Take the line containing "the all schedules." in the listing below and copy it, along with every line after it, without alteration.

===== Data shown =====

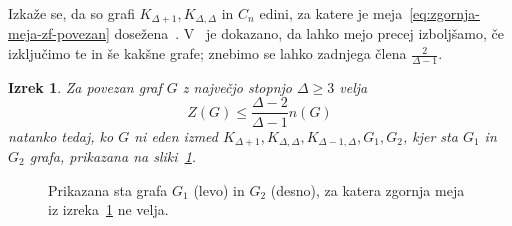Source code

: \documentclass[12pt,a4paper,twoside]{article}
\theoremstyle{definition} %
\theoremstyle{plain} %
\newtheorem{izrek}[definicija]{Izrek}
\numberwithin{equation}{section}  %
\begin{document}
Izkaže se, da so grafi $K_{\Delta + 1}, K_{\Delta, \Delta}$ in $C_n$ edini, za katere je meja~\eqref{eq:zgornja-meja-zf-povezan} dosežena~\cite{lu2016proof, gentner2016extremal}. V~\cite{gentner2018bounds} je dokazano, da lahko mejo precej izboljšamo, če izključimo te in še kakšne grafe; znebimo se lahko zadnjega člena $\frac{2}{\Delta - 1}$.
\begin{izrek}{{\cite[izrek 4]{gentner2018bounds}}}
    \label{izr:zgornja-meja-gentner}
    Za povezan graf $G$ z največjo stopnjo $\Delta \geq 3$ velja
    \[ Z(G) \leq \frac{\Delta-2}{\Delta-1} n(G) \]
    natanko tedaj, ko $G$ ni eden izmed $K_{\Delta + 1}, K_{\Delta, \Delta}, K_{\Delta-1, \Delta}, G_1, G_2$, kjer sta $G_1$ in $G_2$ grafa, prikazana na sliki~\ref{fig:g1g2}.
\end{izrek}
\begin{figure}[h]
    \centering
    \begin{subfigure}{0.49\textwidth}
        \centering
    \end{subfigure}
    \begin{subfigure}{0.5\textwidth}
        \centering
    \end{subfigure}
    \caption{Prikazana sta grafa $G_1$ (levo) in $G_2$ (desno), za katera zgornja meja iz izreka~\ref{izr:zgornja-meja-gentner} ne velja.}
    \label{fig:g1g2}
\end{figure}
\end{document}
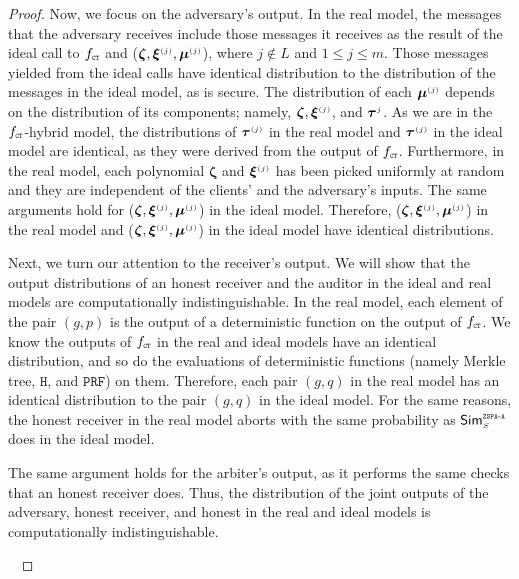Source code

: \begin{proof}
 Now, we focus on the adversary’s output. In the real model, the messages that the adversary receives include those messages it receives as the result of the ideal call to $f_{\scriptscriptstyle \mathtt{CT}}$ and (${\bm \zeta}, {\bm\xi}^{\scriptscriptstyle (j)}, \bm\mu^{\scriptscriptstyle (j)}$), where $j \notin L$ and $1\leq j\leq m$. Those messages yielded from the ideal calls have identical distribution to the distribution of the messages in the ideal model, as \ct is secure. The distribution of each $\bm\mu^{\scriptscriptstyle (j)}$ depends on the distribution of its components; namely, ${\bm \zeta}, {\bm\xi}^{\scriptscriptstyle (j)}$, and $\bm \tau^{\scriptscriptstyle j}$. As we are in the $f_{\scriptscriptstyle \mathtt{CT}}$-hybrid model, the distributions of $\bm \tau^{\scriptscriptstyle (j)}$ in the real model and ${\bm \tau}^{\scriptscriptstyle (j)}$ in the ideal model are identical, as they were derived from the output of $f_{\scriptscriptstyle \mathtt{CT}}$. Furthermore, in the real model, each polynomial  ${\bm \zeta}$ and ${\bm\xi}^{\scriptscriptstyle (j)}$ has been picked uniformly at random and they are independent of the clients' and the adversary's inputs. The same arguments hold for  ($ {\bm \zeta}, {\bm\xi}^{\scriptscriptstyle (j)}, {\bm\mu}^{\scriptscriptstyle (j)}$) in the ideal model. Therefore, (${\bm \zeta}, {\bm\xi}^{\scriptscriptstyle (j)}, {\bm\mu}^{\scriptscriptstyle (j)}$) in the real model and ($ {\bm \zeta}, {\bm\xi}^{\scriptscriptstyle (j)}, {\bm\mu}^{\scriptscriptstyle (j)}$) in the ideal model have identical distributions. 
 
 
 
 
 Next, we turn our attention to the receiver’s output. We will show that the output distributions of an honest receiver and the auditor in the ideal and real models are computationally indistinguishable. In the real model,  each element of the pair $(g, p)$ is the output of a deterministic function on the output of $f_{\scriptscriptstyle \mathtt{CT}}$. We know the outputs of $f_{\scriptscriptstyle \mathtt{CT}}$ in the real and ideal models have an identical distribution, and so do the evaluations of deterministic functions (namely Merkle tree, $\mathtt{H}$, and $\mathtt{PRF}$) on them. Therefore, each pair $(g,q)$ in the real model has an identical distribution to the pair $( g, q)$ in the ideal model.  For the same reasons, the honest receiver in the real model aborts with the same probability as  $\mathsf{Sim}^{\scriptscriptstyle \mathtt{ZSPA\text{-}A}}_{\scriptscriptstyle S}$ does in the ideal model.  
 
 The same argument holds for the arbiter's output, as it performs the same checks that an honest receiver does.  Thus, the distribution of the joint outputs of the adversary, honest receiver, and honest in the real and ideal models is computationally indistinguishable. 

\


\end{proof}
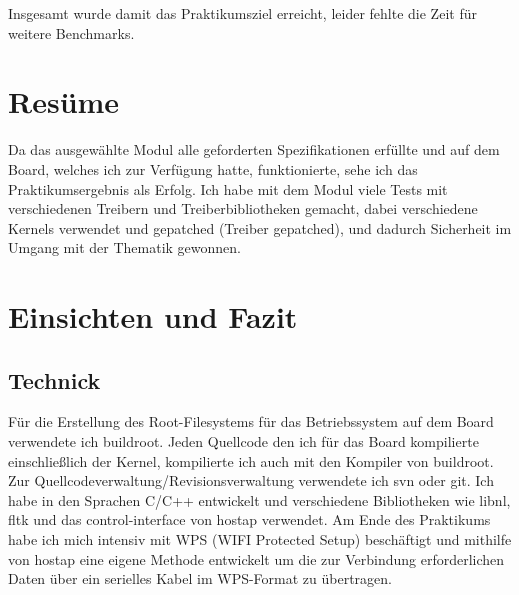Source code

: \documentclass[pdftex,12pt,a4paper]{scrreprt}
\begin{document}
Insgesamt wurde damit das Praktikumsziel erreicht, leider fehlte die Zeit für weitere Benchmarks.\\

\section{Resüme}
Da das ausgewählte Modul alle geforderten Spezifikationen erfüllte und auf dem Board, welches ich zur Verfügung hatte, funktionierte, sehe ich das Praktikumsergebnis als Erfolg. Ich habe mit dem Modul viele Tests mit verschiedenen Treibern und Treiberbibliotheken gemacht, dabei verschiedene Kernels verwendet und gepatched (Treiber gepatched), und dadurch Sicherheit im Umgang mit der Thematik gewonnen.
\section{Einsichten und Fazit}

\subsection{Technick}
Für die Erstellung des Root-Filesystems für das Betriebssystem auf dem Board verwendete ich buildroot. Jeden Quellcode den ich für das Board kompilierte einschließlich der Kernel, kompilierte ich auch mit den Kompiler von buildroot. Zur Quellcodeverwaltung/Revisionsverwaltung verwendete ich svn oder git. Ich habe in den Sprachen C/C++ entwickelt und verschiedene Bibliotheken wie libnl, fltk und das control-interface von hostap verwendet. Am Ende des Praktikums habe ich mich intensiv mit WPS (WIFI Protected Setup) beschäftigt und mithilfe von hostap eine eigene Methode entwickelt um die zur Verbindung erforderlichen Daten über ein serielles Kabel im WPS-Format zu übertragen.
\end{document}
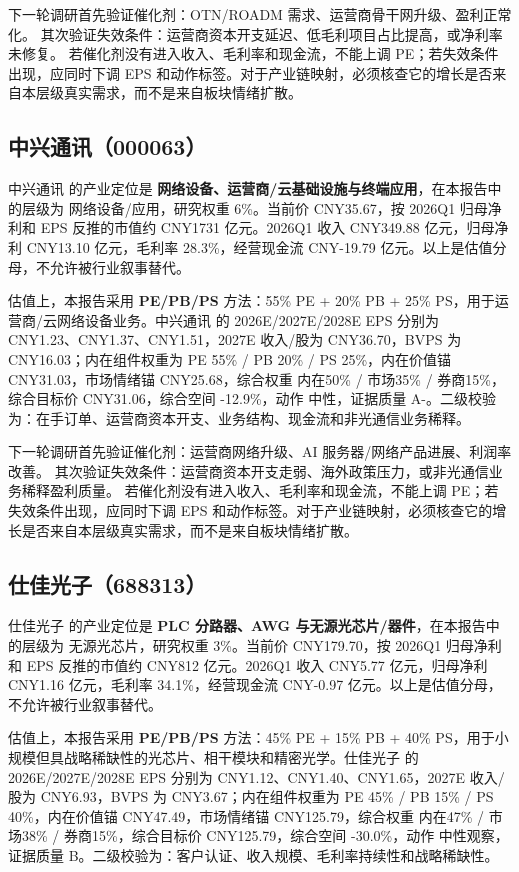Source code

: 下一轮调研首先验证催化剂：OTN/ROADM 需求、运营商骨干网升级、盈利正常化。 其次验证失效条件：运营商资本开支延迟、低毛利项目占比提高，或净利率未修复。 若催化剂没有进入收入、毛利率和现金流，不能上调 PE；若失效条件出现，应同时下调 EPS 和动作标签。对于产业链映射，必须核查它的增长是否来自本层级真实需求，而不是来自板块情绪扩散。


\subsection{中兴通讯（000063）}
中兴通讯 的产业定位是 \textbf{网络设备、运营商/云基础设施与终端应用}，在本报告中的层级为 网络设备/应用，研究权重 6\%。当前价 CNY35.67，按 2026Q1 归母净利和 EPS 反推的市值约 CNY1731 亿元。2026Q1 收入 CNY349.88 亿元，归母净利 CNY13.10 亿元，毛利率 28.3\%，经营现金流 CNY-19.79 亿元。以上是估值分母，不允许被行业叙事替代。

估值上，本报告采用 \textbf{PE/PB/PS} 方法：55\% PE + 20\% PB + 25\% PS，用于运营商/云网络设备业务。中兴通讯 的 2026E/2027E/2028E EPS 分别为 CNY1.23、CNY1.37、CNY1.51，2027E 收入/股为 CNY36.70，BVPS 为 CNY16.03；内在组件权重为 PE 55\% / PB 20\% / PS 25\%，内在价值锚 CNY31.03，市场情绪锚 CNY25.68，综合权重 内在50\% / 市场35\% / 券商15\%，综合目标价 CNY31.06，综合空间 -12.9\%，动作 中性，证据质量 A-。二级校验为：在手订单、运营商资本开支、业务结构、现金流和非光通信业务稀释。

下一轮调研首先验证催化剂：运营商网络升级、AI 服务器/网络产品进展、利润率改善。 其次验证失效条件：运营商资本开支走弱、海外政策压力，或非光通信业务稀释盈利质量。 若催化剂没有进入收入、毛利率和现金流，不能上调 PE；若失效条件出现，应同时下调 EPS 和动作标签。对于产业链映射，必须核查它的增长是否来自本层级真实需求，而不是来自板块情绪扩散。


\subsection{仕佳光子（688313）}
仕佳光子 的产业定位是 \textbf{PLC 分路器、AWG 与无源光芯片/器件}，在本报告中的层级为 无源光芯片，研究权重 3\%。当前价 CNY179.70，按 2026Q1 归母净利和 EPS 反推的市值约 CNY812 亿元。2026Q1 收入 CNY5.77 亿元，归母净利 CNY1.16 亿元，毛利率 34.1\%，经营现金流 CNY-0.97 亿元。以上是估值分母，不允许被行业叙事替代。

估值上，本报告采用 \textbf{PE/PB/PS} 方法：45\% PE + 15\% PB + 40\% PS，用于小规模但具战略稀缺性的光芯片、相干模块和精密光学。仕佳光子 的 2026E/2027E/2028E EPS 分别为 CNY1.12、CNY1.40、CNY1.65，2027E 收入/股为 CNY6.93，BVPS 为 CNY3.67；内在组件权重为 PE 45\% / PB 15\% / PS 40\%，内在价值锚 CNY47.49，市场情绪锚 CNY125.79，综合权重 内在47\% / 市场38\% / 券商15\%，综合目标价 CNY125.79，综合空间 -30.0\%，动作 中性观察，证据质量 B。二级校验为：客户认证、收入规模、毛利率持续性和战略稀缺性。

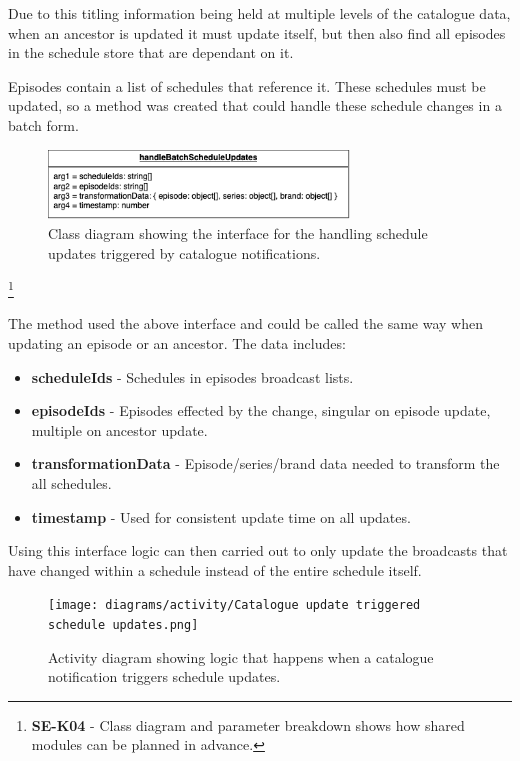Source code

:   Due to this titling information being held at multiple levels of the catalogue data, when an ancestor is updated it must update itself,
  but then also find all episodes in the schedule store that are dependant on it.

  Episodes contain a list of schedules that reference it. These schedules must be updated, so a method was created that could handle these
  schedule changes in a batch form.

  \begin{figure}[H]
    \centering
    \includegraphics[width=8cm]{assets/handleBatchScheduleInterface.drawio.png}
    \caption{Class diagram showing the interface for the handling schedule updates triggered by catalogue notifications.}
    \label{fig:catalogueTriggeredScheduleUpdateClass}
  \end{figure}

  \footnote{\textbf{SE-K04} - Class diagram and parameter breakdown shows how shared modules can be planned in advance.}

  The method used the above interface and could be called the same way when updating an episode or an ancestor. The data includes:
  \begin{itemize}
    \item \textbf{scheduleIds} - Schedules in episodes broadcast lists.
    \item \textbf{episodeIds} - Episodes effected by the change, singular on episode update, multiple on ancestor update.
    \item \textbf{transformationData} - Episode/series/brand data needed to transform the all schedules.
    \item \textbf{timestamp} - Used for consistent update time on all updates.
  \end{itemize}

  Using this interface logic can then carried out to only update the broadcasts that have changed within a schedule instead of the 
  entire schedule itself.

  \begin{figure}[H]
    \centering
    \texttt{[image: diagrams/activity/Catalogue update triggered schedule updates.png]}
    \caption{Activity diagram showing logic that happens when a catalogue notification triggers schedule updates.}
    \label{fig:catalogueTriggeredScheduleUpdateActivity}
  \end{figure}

=====

> _Exercise result_
    \item \textbf{transformationData} - Episode/series/brand data needed to transform the all schedules.
    \item \textbf{timestamp} - Used for consistent update time on all updates.
  \end{itemize}

  Using this interface logic can then carried out to only update the broadcasts that have changed within a schedule instead of the 
  entire schedule itself.

  \begin{figure}[H]
    \centering
    \texttt{[image: diagrams/activity/Catalogue update triggered schedule updates.png]}
    \caption{Activity diagram showing logic that happens when a catalogue notification triggers schedule updates.}
    \label{fig:catalogueTriggeredScheduleUpdateActivity}
  \end{figure}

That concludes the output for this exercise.